Systemd needs (or could use) a linter for unit files
Today I made a discovery:
Today's Fedora packaging failure: /usr/lib/systemd/system/lttng-session.service (from lttng-tools) is a PGP key, not a systemd .service unit. (Insert joke about people once again not managing to use PGP properly)
Yes, bug filed: #1935426
I discovered this because I was watching 'journalctl -f
' while I
upgraded my office workstation to Fedora 33 in my usual way. The upgrade process causes systemd to re-examine
your unit files and complain about things. Most of the complaints
were normal ones like:
mcelog.service:8: Standard output type syslog is obsolete, automatically updating to journal. Please update your unit file, and consider removing the setting altogether xinetd.service:10: PIDFile= references a path below legacy directory /var/run/, updating /var/run/xinetd.pid → /run/xinetd.pid; please update the unit file accordingly.
But mixed in with those complaints I noticed the much more unusual:
lttng-sessiond.service:1: Assignment outside of section. Ignoring. lttng-sessiond.service:3: Assignment outside of section. Ignoring. [.. for a bunch more lines ..]
That made me curious what was in the file, whereupon I discovered that it was actually a PGP public key instead of a systemd unit file.

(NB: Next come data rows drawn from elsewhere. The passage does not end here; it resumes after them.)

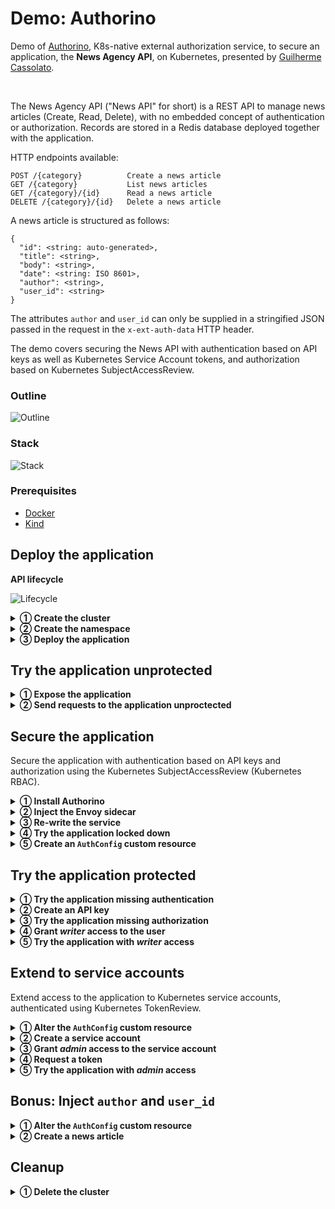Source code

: # Demo: Authorino

Demo of [Authorino](https://github.com/kuadrant/authorino), K8s-native external authorization service, to secure an application, the **News Agency API**, on Kubernetes, presented by [Guilherme Cassolato](https://github.com/guicassolato).

<br/>

The News Agency API ("News API" for short) is a REST API to manage news articles (Create, Read, Delete), with no embedded concept of authentication or authorization. Records are stored in a Redis database deployed together with the application.

HTTP endpoints available:
```
POST /{category}          Create a news article
GET /{category}           List news articles
GET /{category}/{id}      Read a news article
DELETE /{category}/{id}   Delete a news article
```

A news article is structured as follows:

```jsonc
{
  "id": <string: auto-generated>,
  "title": <string>,
  "body": <string>,
  "date": <string: ISO 8601>,
  "author": <string>,
  "user_id": <string>
}
```

The attributes `author` and `user_id` can only be supplied in a stringified JSON passed in the request in the `x-ext-auth-data` HTTP header.

The demo covers securing the News API with authentication based on API keys as well as Kubernetes Service Account tokens, and authorization based on Kubernetes SubjectAccessReview.

### Outline

![Outline](http://www.plantuml.com/plantuml/png/XP31IWCn48RlUOgXNXGHzEP9kbOFuaLiZu8CoMoxR7OI9XFelhrnbuLOAruc97nV_ZzP9qNHF7YJ-euZ2WxWgCNiTKT7RNotvu5OmPP1Kb4IChjD42Q1krjZXAmYxpt1wecY3oFeWG1Zz9r5xG9_y2K7mAo7gnLW0ZTHjRUJCrBcA44BH6xILCRFwWmkshQjBzcIpK9dmfkt5-XfX6julK_m_jXivXvf4lxjyRl5tnsUZqhi0Asbb4hqT-2s0GqzSPfJQKACcNy1RXvE7sPEzWLPgixBulmqQdu9MPUH1_y5)

### Stack

![Stack](http://www.plantuml.com/plantuml/png/SoWkIImgAStDuIfAJIv9p4lFILLGyYvDIYtAIor9BLPII2nMo8Pp5Qgv51IG5BhcbULNWjMaWbXWQHG5VgdbnGgE0PvWDNb0JdnYGIPGKIsgEOwb9HdvHPbv-M1rYJ0ULoqN5voZe0knXCiXDIy5w600)

### Prerequisites

- [Docker](https://www.docker.com/)
- [Kind](https://kind.sigs.k8s.io/)

## Deploy the application

**API lifecycle**

![Lifecycle](http://www.plantuml.com/plantuml/png/hP9DI_j04CRl-HH3Jl_ofvY-U2kbfIY8e89w2yWccIHBDxDbTbQidzvjWkG5RvfSChiFy_pcoUoSA1RVcCWTDPqKgmOAB9Ktye8ViZUweWP984SIv86AhQVYO9cGOP544MCkYYg346-oxM9pbMrJsZ_TWNRWwSHMWW2BbBft7fwKbaa2Z_Sng95cqcivwfLXhIcqkQ5tU_w_zr9RrcHJ-jTevpHL4CUNquEbKbTnFElTriaQ7gp0xGMzDIKhRsMeffQhpl8PSyzQpk3o6Xk4qZ98ZH1GKdAY0Yje0aKJpm3Z7JAKIXi7Oa65IoJHkH8S0ItWbLGtmoTsJ9w6wYdP-jTa1YijqF8PbHyTd93Rw2oDq5OX9yvqKI3rN1te5EhwR-8QpHra1VIEin-NnXwZQB0uCDyEVkdtLtiyJNLI1ybumBxeBeFJ3gdmZVa2)

<details>
  <summary><b>① Create the cluster</b></summary>

  ```sh
  kind create cluster --name demo
  ```
</details>

<details>
  <summary><b>② Create the namespace</b></summary>

  ```sh
  kubectl create namespace news-agency
  ```
</details>

<details>
  <summary><b>③ Deploy the application</b></summary>

  ```sh
  kubectl apply -n news-agency -f -<<EOF
  apiVersion: apps/v1
  kind: Deployment
  metadata:
    name: news-api
    labels:
      app: news-api
  spec:
    selector:
      matchLabels:
        app: news-api
    template:
      metadata:
        labels:
          app: news-api
      spec:
        containers:
        - name: news-api
          image: quay.io/kuadrant/authorino-examples:news-api
          imagePullPolicy: IfNotPresent
          env:
          - name: PORT
            value: "3000"
          - name: REDIS_URL
            value: redis://redis.news-agency.svc.cluster.local:6379
    replicas: 1
  ---
  apiVersion: v1
  kind: Service
  metadata:
    name: news-api
    labels:
      app: news-api
  spec:
    selector:
      app: news-api
    ports:
    - name: http
      port: 3000
      protocol: TCP
  ---
  apiVersion: apps/v1
  kind: Deployment
  metadata:
    name: redis
    labels:
      app: redis
  spec:
    selector:
      matchLabels:
        app: redis
    template:
      metadata:
        labels:
          app: redis
      spec:
        containers:
        - name: redis
          image: redis
          imagePullPolicy: IfNotPresent
          ports:
          - containerPort: 6379
    replicas: 1
  ---
  apiVersion: v1
  kind: Service
  metadata:
    name: redis
    labels:
      app: redis
  spec:
    selector:
      app: redis
    ports:
    - name: redis
      port: 6379
      protocol: TCP
  EOF
  ```
</details>

## Try the application unprotected

<details>
  <summary><b>① Expose the application</b></summary>

  ```sh
  kubectl port-forward -n news-agency service/news-api 3000:3000 2>&1 >/dev/null &;PID=$!
  ```
</details>

<details>
  <summary><b>② Send requests to the application unproctected</b></summary>

  ```sh
  curl http://api.news-agency.127.0.0.1.nip.io:3000/tech -s -i
  # HTTP/1.1 200 OK
  ```

  ```sh
  curl -X POST \
       -d '{"title":"Risky online behaviour ‘almost normalised’ among young people, says study","body":"EU-funded survey of people aged 16-19 finds one in four have trolled someone – while UK least ‘cyberdeviant’ of nine countries (By Dan Milmo - The Guardian)"}' \
       http://api.news-agency.127.0.0.1.nip.io:3000/tech -s -i
  # HTTP/1.1 200 OK
  ```
</details>

## Secure the application

Secure the application with authentication based on API keys and authorization using the Kubernetes SubjectAccessReview (Kubernetes RBAC).

<details>
  <summary><b>① Install Authorino</b></summary>

  Install the Authorino Operator:

  ```sh
  kubectl apply -f https://raw.githubusercontent.com/Kuadrant/authorino-operator/main/config/deploy/manifests.yaml
  ```

  Request an Authorino instance:

  ```sh
  kubectl apply -n news-agency -f -<<EOF
  apiVersion: operator.authorino.kuadrant.io/v1beta1
  kind: Authorino
  metadata:
    name: authorino
  spec:
    listener:
      tls:
        enabled: false
    oidcServer:
      tls:
        enabled: false
  EOF
  ```
</details>

<details>
  <summary><b>② Inject the Envoy sidecar</b></summary>

  ```sh
  kubectl apply -n news-agency -f -<<EOF
  apiVersion: v1
  kind: ConfigMap
  metadata:
    name: envoy
    labels:
      app: envoy
  data:
    envoy.yaml: |
      static_resources:
        clusters:
        - name: news-api
          connect_timeout: 0.25s
          type: strict_dns
          lb_policy: round_robin
          load_assignment:
            cluster_name: news-api
            endpoints:
            - lb_endpoints:
              - endpoint:
                  address:
                    socket_address:
                      address: 127.0.0.1
                      port_value: 3000
        - name: authorino
          connect_timeout: 0.25s
          type: strict_dns
          lb_policy: round_robin
          http2_protocol_options: {}
          load_assignment:
            cluster_name: authorino
            endpoints:
            - lb_endpoints:
              - endpoint:
                  address:
                    socket_address:
                      address: authorino-authorino-authorization.news-agency.svc.cluster.local
                      port_value: 50051
        listeners:
        - address:
            socket_address:
              address: 0.0.0.0
              port_value: 8080
          filter_chains:
          - filters:
            - name: envoy.http_connection_manager
              typed_config:
                "@type": type.googleapis.com/envoy.extensions.filters.network.http_connection_manager.v3.HttpConnectionManager
                stat_prefix: local
                route_config:
                  name: local_route
                  virtual_hosts:
                  - name: local_service
                    domains: ['*']
                    routes:
                    - match: { prefix: / }
                      route: { cluster: news-api }
                http_filters:
                - name: envoy.filters.http.ext_authz
                  typed_config:
                    "@type": type.googleapis.com/envoy.extensions.filters.http.ext_authz.v3.ExtAuthz
                    transport_api_version: V3
                    failure_mode_allow: false
                    include_peer_certificate: true
                    grpc_service:
                      envoy_grpc: { cluster_name: authorino }
                      timeout: 1s
                - name: envoy.filters.http.router
                  typed_config: {}
                use_remote_address: true
                skip_xff_append: true
      admin:
        access_log_path: "/tmp/admin_access.log"
        address:
          socket_address:
            address: 0.0.0.0
            port_value: 8081
  EOF
  ```

  ```sh
  kubectl patch deployment/news-api \
    --type=strategic \
    --patch '{"spec":{"template":{"spec":{"containers":[{"name":"envoy","image":"envoyproxy/envoy:v1.19-latest","command":["/usr/local/bin/envoy"],"args":["--config-path /usr/local/etc/envoy/envoy.yaml","--service-cluster front-proxy","--log-level info","--component-log-level filter:trace,http:debug,router:debug"],"ports":[{"containerPort":8080}],"volumeMounts":[{"mountPath":"/usr/local/etc/envoy","name":"config","readOnly":true}]}],"volumes":[{"configMap":{"items":[{"key":"envoy.yaml","path":"envoy.yaml"}],"name":"envoy"},"name":"config"}]}}}}' \
    --namespace news-agency
  ```
</details>

<details>
  <summary><b>③ Re-write the service</b></summary>

  ```sh
  kubectl apply -n news-agency -f -<<EOF
  apiVersion: v1
  kind: Service
  metadata:
    name: news-api
    labels:
      app: news-api
  spec:
    selector:
      app: news-api
    ports:
    - name: http
      port: 8080
      protocol: TCP
  EOF
  ```

  ```sh
  kill $PID; kubectl port-forward -n news-agency service/news-api 8080:8080 2>&1 >/dev/null &;PID=$!
  ```
</details>

<details>
  <summary><b>④ Try the application locked down</b></summary>

  ```sh
  curl http://api.news-agency.127.0.0.1.nip.io:8080/tech -s -i
  # HTTP/1.1 404 Not Found
  # x-ext-auth-reason: Service not found
  ```
</details>

<details>
  <summary><b>⑤ Create an <code>AuthConfig</code> custom resource</b></summary>

  ```sh
  kubectl apply -n news-agency -f -<<EOF
  apiVersion: authorino.kuadrant.io/v1beta1
  kind: AuthConfig
  metadata:
    name: news-api
  spec:
    hosts:
    - api.news-agency.127.0.0.1.nip.io
    identity:
    - name: api-key-users
      apiKey:
        selector:
          matchLabels:
            app: news-api
      credentials:
        in: authorization_header
        keySelector: API-KEY
    authorization:
    - name: k8s-rbac
      kubernetes:
        user:
          valueFrom:
            authJSON: auth.identity.metadata.annotations.api\.news-agency/username
        resourceAttributes:
          namespace:
            value: news-agency
          group:
            value: api.news-agency/v1
          resource:
            value: news
          verb:
            valueFrom:
              authJSON: context.request.http.method.@case:lower
  EOF
  ```
</details>

## Try the application protected

<details>
  <summary><b>① Try the application missing authentication</b></summary>

  ```sh
  curl http://api.news-agency.127.0.0.1.nip.io:8080/tech -s -i
  # HTTP/1.1 401 Unauthorized
  # www-authenticate: API-KEY realm="api-key-users"
  # x-ext-auth-reason: credential not found
  ```
</details>

<details>
  <summary><b>② Create an API key</b></summary>

  ```sh
  kubectl apply -n news-agency -f -<<EOF
  apiVersion: v1
  kind: Secret
  metadata:
    name: api-key-1
    labels:
      authorino.kuadrant.io/managed-by: authorino
      app: news-api
    annotations:
      api.news-agency/username: alice
      api.news-agency/name: Alice Smith
  stringData:
    api_key: ndyBzreUzF4zqDQsqSPMHkRhriEOtcRx
  type: Opaque
  EOF
  ```
</details>

<details>
  <summary><b>③ Try the application missing authorization</b></summary>

  ```sh
  curl -H 'Authorization: API-KEY ndyBzreUzF4zqDQsqSPMHkRhriEOtcRx' http://api.news-agency.127.0.0.1.nip.io:8080/tech -s -i
  # HTTP/1.1 403 Forbidden
  # x-ext-auth-reason: Not authorized
  ```
</details>

<details>
  <summary><b>④ Grant <i>writer</i> access to the user</b></summary>

  Create the roles:

  ```sh
  kubectl -n news-agency apply -f -<<EOF
  apiVersion: rbac.authorization.k8s.io/v1
  kind: Role
  metadata:
    name: news-writer
  rules:
  - apiGroups: ["api.news-agency/v1"]
    resources: ["news"]
    verbs: ["get", "post"]
  ---
  apiVersion: rbac.authorization.k8s.io/v1
  kind: Role
  metadata:
    name: news-admin
  rules:
  - apiGroups: ["api.news-agency/v1"]
    resources: ["news"]
    verbs: ["get", "post", "delete"]
  EOF
  ```

  Bind the user to the role:

  ```sh
  kubectl -n news-agency apply -f -<<EOF
  apiVersion: rbac.authorization.k8s.io/v1
  kind: RoleBinding
  metadata:
    name: news-writers
  roleRef:
    apiGroup: rbac.authorization.k8s.io
    kind: Role
    name: news-writer
  subjects:
  - kind: User
    name: alice
  EOF
  ```
</details>

<details>
  <summary><b>⑤ Try the application with <i>writer</i> access</b></summary>

  Try to read the news articles:

  ```sh
  curl -H 'Authorization: API-KEY ndyBzreUzF4zqDQsqSPMHkRhriEOtcRx' http://api.news-agency.127.0.0.1.nip.io:8080/tech -s -i
  # HTTP/1.1 200 OK
  ```

  Try to create a news article:

  ```sh
  curl -H 'Authorization: API-KEY ndyBzreUzF4zqDQsqSPMHkRhriEOtcRx' \
       -X POST \
       -d '{"title":"Pegasus spyware was used to hack reporters’ phones. I’m suing its creators","body":"When you’re infected by Pegasus, spies effectively hold a clone of your phone – we’re fighting back (By Nelson Rauda Zablah - The Guardian)"}' \
       http://api.news-agency.127.0.0.1.nip.io:8080/tech -s -i
  # HTTP/1.1 200 OK
  ```

  Try to delete a news article:

  ```sh
  article_id=$(curl -H 'Authorization: API-KEY ndyBzreUzF4zqDQsqSPMHkRhriEOtcRx' http://api.news-agency.127.0.0.1.nip.io:8080/tech -s | jq -r '.[1].id')
  ```

  ```sh
  curl -H 'Authorization: API-KEY ndyBzreUzF4zqDQsqSPMHkRhriEOtcRx' \
       -X DELETE \
       http://api.news-agency.127.0.0.1.nip.io:8080/tech/$article_id -s -i
  # HTTP/1.1 403 Forbidden
  # x-ext-auth-reason: Not authorized
  ```
</details>

## Extend to service accounts

Extend access to the application to Kubernetes service accounts, authenticated using Kubernetes TokenReview.

<details>
  <summary><b>① Alter the <code>AuthConfig</code> custom resource</b></summary>

  ```sh
  kubectl apply -n news-agency -f -<<EOF
  apiVersion: authorino.kuadrant.io/v1beta1
  kind: AuthConfig
  metadata:
    name: news-api
  spec:
    hosts:
    - api.news-agency.127.0.0.1.nip.io
    identity:
    - name: api-key-users
      apiKey:
        selector:
          matchLabels:
            app: news-api
      credentials:
        in: authorization_header
        keySelector: API-KEY
      extendedProperties:
      - name: username
        valueFrom:
          authJSON: auth.identity.metadata.annotations.api\.news-agency/username
    - name: k8s-tokens
      kubernetes:
        audiences:
        - https://kubernetes.default.svc.cluster.local
      extendedProperties:
      - name: username
        valueFrom:
          authJSON: auth.identity.sub
    authorization:
    - name: k8s-rbac
      kubernetes:
        user:
          valueFrom:
            authJSON: auth.identity.username
        resourceAttributes:
          namespace:
            value: news-agency
          group:
            value: api.news-agency/v1
          resource:
            value: news
          verb:
            valueFrom:
              authJSON: context.request.http.method.@case:lower
  EOF
  ```
</details>

<details>
  <summary><b>② Create a service account</b></summary>

  ```sh
  kubectl apply -n news-agency -f -<<EOF
  apiVersion: v1
  kind: ServiceAccount
  metadata:
    name: news-api-user-janitor
  EOF
  ```
</details>

<details>
  <summary><b>③ Grant <i>admin</i> access to the service account</b></summary>

  ```sh
  kubectl -n news-agency apply -f -<<EOF
  apiVersion: rbac.authorization.k8s.io/v1
  kind: RoleBinding
  metadata:
    name: news-admins
  roleRef:
    apiGroup: rbac.authorization.k8s.io
    kind: Role
    name: news-admin
  subjects:
  - kind: ServiceAccount
    name: news-api-user-janitor
  EOF
  ```
</details>

<details>
  <summary><b>④ Request a token</b></summary>

  ```sh
  access_token=$(kubectl create -n news-agency token news-api-user-janitor)
  ```
</details>

<details>
  <summary><b>⑤ Try the application with <i>admin</i> access</b></summary>

  Try to read the news articles:

  ```sh
  curl -H "Authorization: Bearer $access_token" http://api.news-agency.127.0.0.1.nip.io:8080/tech -s -i
  # HTTP/1.1 200 OK
  ```

  Try to delete a news article:

  ```sh
  curl -H "Authorization: Bearer $access_token" \
       -X DELETE \
       http://api.news-agency.127.0.0.1.nip.io:8080/tech/$article_id -s -i
  # HTTP/1.1 200 OK
  ```
</details>

## Bonus: Inject `author` and `user_id`

<details>
  <summary><b>① Alter the <code>AuthConfig</code> custom resource</b></summary>

  ```sh
  kubectl apply -n news-agency -f -<<EOF
  apiVersion: authorino.kuadrant.io/v1beta1
  kind: AuthConfig
  metadata:
    name: news-api
  spec:
    hosts:
    - api.news-agency.127.0.0.1.nip.io
    identity:
    - name: api-key-users
      apiKey:
        selector:
          matchLabels:
            app: news-api
      credentials:
        in: authorization_header
        keySelector: API-KEY
      extendedProperties:
      - name: username
        valueFrom:
          authJSON: auth.identity.metadata.annotations.api\.news-agency/username
      - name: name
        valueFrom:
          authJSON: auth.identity.metadata.annotations.api\.news-agency/name
    - name: k8s-tokens
      kubernetes:
        audiences:
        - https://kubernetes.default.svc.cluster.local
      extendedProperties:
      - name: username
        valueFrom:
          authJSON: auth.identity.sub
      - name: name
        valueFrom:
          authJSON: auth.identity.serviceaccount.name
    authorization:
    - name: k8s-rbac
      kubernetes:
        user:
          valueFrom:
            authJSON: auth.identity.username
        resourceAttributes:
          namespace:
            value: news-agency
          group:
            value: api.news-agency/v1
          resource:
            value: news
          verb:
            valueFrom:
              authJSON: context.request.http.method.@case:lower
    response:
    - name: x-ext-auth-data
      json:
        properties:
        - name: author
          valueFrom:
            authJSON: auth.identity.name
        - name: user_id
          valueFrom:
            authJSON: auth.identity.username
  EOF
  ```
</details>

<details>
  <summary><b>② Create a news article</b></summary>

  ```sh
  curl -H 'Authorization: API-KEY ndyBzreUzF4zqDQsqSPMHkRhriEOtcRx' \
       -X POST \
       -d '{"title":"Airlines warn of higher fares as industry moves to net zero target","body":"Iata director general Willie Walsh calls for greater production of sustainable aviation fuel (By Reuters)"}' \
       http://api.news-agency.127.0.0.1.nip.io:8080/business -s -i
  # HTTP/1.1 200 OK
  ```
</details>

## Cleanup

<details>
  <summary><b>① Delete the cluster</b></summary>

  ```sh
  kind delete cluster --name demo
  ```
</details>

We can laugh at this mistake because it's funny in several different ways (given that it involves PGP for extra spice). But it's actually pointing out a systematic problem, one that is also illustrated by those other messages about other systemd units, which is that there's no easy way to check your unit files to see if systemd is happy with them. In other words, there is no linter for systemd unit files.

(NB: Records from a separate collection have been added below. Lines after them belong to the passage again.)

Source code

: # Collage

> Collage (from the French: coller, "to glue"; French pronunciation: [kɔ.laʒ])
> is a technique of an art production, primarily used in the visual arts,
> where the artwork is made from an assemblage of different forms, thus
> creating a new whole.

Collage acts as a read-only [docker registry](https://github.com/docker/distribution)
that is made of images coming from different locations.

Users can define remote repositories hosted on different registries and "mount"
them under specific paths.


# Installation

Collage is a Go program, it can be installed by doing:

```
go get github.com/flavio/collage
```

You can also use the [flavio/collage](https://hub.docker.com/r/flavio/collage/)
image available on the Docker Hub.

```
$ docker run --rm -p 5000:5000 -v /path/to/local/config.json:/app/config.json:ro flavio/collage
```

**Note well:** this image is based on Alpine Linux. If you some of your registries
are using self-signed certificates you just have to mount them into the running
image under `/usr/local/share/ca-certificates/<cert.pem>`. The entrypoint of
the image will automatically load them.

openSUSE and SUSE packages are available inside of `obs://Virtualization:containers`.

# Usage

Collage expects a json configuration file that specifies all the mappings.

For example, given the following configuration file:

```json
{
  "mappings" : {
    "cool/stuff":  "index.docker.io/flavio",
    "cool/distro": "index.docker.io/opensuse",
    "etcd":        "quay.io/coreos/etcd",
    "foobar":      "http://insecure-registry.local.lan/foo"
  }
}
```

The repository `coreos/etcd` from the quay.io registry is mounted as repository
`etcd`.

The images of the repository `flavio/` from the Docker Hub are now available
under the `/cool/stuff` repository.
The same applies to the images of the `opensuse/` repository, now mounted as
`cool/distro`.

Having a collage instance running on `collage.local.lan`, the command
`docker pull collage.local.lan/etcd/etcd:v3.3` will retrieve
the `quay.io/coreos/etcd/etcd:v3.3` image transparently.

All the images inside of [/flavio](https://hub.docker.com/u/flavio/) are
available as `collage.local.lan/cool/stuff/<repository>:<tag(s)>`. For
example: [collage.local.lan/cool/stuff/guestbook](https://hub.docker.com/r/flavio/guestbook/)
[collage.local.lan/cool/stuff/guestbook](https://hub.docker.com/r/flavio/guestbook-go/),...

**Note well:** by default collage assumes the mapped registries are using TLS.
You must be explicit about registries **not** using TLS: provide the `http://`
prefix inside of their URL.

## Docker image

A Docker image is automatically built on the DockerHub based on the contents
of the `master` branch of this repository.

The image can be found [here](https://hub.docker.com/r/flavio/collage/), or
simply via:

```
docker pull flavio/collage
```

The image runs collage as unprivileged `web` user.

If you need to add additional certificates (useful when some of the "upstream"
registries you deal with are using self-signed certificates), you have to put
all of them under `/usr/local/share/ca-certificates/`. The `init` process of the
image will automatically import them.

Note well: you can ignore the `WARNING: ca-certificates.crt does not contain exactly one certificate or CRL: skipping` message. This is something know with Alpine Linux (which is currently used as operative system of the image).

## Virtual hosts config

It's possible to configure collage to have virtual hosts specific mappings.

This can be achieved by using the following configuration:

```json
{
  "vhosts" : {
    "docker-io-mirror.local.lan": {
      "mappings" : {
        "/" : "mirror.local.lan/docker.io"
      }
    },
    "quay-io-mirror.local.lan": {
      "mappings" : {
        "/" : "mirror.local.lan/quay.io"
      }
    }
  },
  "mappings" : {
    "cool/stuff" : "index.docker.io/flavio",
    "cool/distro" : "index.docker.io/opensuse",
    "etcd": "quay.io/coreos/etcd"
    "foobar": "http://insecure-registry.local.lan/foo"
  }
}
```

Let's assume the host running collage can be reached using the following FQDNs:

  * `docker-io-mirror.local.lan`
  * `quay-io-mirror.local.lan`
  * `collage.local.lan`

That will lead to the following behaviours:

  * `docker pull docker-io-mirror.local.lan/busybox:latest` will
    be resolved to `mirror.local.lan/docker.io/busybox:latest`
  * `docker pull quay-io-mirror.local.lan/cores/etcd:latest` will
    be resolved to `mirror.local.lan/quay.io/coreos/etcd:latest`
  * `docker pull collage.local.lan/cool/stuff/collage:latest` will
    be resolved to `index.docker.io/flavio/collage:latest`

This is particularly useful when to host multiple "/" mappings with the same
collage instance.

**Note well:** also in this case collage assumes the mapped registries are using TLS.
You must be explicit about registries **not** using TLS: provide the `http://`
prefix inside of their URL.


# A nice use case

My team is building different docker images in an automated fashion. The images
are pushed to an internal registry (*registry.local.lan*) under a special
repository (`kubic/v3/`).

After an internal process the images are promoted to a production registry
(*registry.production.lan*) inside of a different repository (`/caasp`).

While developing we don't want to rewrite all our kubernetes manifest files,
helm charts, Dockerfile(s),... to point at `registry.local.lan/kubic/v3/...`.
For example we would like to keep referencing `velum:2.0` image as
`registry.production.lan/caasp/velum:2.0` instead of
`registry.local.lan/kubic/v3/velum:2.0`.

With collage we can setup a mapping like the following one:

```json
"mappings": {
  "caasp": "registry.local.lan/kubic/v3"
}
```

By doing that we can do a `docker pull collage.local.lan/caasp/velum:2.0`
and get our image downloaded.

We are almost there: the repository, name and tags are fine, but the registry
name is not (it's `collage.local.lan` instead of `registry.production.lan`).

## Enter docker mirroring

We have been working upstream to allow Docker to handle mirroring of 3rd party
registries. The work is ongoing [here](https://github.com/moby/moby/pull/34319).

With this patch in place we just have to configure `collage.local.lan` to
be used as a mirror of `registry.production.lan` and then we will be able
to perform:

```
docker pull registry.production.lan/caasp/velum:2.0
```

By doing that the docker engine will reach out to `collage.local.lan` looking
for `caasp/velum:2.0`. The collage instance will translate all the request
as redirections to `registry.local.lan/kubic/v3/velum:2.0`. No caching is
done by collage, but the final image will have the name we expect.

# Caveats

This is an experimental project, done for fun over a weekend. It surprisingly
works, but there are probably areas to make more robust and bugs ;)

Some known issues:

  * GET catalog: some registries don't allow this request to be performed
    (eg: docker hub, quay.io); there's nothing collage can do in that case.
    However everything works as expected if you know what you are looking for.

If there was a linter, none of these problems would be there, or at least any that were still present would be ones that Fedora (or any other Linux distribution) had decided were actually okay. With a linter, Linux distributions could make it a standard packaging rule (in whatever packaging system they use) that all systemd units in a package had to pass the linter; this would have automatically detected the lttng-tools problem, probably among others. Without a linter, the only way to detect systemd unit problems is to enable them and see if systemd complains. This is not something that's easy to automate, especially during package builds, and so it's fallible and limited.
(Because of that it invites people to file bugs for things that may not be bugs. Are these issues with the PIDFile location actual oversights in the packaging or an area where Fedora's standard doesn't line up with the systemd upstream? I can't tell.)

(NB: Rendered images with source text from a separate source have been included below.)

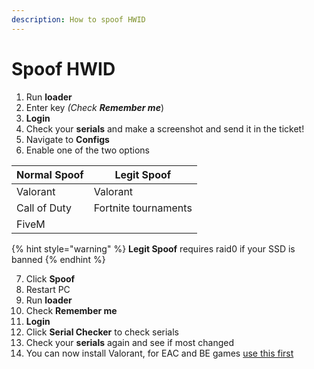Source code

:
 ```yaml
---
description: How to spoof HWID
---
```


# Spoof HWID

1. Run **loader**
2. Enter key _(Check **Remember me**_)
3. **Login**
4. Check your **serials** and make a screenshot and send it in the ticket!
5. Navigate to **Configs**
6. Enable one of the two options

| Normal Spoof | Legit Spoof          |
| ------------ | -------------------- |
| Valorant     | Valorant             |
| Call of Duty | Fortnite tournaments |
| FiveM        |                      |

{% hint style="warning" %}
**Legit Spoof** requires raid0 if your SSD is banned
{% endhint %}

7. Click **Spoof**
8. Restart PC
9. Run **loader**
10. Check **Remember me**
11. **Login**
12. Click **Serial Checker** to check serials
13. Check your **serials** again and see if most changed
14. You can now install Valorant, for EAC and BE games [use this first](spoof-mac-address.md)
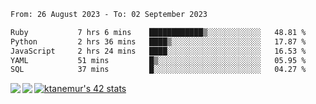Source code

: <!--START_SECTION:waka-->

```txt
From: 26 August 2023 - To: 02 September 2023

Ruby           7 hrs 6 mins    ████████████▒░░░░░░░░░░░░   48.81 %
Python         2 hrs 36 mins   ████▒░░░░░░░░░░░░░░░░░░░░   17.87 %
JavaScript     2 hrs 24 mins   ████░░░░░░░░░░░░░░░░░░░░░   16.53 %
YAML           51 mins         █▒░░░░░░░░░░░░░░░░░░░░░░░   05.95 %
SQL            37 mins         █░░░░░░░░░░░░░░░░░░░░░░░░   04.27 %
```

<!--END_SECTION:waka-->
<a href="https://github.com/anuraghazra/github-readme-stats">
  <img align="left" src="https://github-readme-stats.vercel.app/api?username=Tanesan&count_private=true&show_icons=true" />
<img align="left" src="https://github-readme-stats.vercel.app/api/top-langs/?username=Tanesan" />
</a>

[![ktanemur's 42 stats](https://badge42.vercel.app/api/v2/cl1wslf6s002109l771rng2w8/stats?cursusId=21&coalitionId=62)](https://github.com/JaeSeoKim/badge42)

An automatically applied linter would be especially useful for the less frequently used packages and programs, where an issue has a much easier time lurking for some time. Probably not very many people have lttng-tools even installed on Fedora, and clearly not very many of them use things that require the lttng sessiond service.
PS: This isn't the only systemd project where standards have changed and some systemd bit is now complaining. Systemd-tmpfiles complains about various things wanting to clean up bits in /var/run, for example.